Dr Muffazal Lakdawala, a leading surgeon from Mumbai, lauded the state government for imposing a lockdown, sealing the state borders and stopping all public transport. But Lakdawala added, “I am worried that will not be enough without aggressive and mass testing. Unless we are seized of the actual magnitude of the problem at hand, planning an intervention and management and containment can be difficult.”
Rao echoed Lakdawala’s concerns. He said that tackling any disease needs three strategies: the curative, the preventive, and the promotive—the last of which refers to the lockdown and enforced social distancing . “To understand which of these strategies will work the best, the permutation-combination in which they have to be unleashed will only be clear if we have an understanding of the number of infected people, and the number of people who are not manifesting symptoms themselves but carriers who could potentially infect others,” Rao noted. “For now, all interventions to deal with the infection are only supportive, and prevention aimed at reducing transmission in the community is the best way to go forward. China has seen a sharp fall in new cases in the last few days by ensuring mass swathes of people are isolated.

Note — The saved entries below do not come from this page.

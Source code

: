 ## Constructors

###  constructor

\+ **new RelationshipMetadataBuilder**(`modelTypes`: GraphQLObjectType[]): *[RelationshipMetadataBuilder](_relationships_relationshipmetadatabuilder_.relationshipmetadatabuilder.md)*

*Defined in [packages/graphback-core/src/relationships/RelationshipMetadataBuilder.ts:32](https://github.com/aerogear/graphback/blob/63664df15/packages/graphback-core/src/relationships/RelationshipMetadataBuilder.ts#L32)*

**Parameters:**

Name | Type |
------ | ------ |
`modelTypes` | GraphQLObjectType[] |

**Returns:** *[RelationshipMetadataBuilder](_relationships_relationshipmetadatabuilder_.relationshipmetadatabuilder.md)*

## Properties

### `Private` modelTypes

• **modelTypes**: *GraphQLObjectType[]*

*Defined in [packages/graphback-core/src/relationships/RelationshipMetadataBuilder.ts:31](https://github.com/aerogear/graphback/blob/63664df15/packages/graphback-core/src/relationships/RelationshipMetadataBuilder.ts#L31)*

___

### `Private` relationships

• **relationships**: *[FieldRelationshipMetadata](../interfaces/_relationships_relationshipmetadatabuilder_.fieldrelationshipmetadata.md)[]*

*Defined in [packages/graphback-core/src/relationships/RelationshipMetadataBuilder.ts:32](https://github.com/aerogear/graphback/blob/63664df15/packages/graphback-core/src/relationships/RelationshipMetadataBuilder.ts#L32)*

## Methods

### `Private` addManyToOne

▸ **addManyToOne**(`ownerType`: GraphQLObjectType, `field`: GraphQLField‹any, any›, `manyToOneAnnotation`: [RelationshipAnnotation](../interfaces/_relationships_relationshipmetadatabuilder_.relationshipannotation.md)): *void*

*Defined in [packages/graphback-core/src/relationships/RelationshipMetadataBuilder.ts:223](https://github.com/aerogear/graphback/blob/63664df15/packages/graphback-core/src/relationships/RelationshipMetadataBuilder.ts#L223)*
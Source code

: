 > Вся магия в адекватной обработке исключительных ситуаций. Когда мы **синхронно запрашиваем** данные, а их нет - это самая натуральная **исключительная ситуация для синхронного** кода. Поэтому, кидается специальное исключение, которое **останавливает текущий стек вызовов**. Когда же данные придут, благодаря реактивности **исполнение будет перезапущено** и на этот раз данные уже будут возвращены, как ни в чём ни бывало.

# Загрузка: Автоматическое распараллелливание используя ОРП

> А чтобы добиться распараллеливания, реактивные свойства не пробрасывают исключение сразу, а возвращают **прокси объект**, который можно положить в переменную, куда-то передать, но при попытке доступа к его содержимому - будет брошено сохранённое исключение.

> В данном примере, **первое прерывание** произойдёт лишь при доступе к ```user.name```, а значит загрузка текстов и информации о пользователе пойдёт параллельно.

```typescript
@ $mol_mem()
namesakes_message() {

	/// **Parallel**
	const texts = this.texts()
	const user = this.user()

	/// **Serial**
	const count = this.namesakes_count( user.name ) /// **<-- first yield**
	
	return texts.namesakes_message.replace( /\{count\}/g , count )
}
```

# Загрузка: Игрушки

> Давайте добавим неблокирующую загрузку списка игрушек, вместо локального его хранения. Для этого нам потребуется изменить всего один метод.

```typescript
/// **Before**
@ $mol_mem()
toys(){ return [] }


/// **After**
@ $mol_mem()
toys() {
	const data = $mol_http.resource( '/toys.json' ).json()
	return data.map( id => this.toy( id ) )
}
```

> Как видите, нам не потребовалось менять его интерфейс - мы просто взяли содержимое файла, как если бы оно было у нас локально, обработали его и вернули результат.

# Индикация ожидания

There is some merit to this strategy but doing it in the absence of testing is saying that promotive strategies will work by themselves.”
The state government has also taken other measures in an attempt to contain the spread of the virus. On 16 March, after the Supreme Court took suo-moto cognisance of concerns about COVID-19 spreading through prisons due to overcrowding, and directed state governments to isolate inmates who were showing symptoms, a policy that was first initiated by the Kerala government. On the orders of the apex court, on 23 March, the Maharashtra government appointed a high-powered committee comprising the chairperson of the State Legal Services Committee, the principal secretary of the home department and the director general of prisons, to determine which class of prisoners could be released.
The state has 60 jails with over thirty-six thousand inmates. The nine central prisons—in Mumbai, Thane, Kharghar, Nashik, Pune, Aurangabad, Kalamba, Amravati and Nagpur—are among the most crowded and the home ministry had already asked for the inmates to be shuffled to reduce overcrowding, especially in Mumbai’s Arthur Road prison. On 26 March, Deshmukh tweeted that he had directed the jail authorities to release “11,000 convicts/undertrials imprisoned for offences upto 7 yrs or less on emergency parole or furlough to reduce overcrowding in prisons and contain the risk of a #COVID19 outbreak.”
While the COVID-19 outbreak in India has shown no signs of relenting, the centre has insisted that there is no community transmission of the virus. During a press briefing on 25 March, Lav Agrawal, a joint secretary in the union health ministry, stated, “There is no proof of community transmission as of today.” Phadke laughed at the government’s denial of community transmission.
“The state government put the state on a lockdown but this is literally like closing the stable door after the horse has bolted,” he said. “When people come to me as a doctor and even when I write a referral saying someone should categorically be tested for COVID-19, the staff at the government-run testing facility would say they can’t if the patient has no travel history. On Wednesday”—25 March—“they began to test pneumonia patients too, but there is still no policy clarity on this because some facilities do it and others still don’t.”
Given the number of potentially affected people, Phadke believed that it is only a matter of time before the authorities admit that the outbreak is well into the community transmission stage. “Let us not kid ourselves on this.”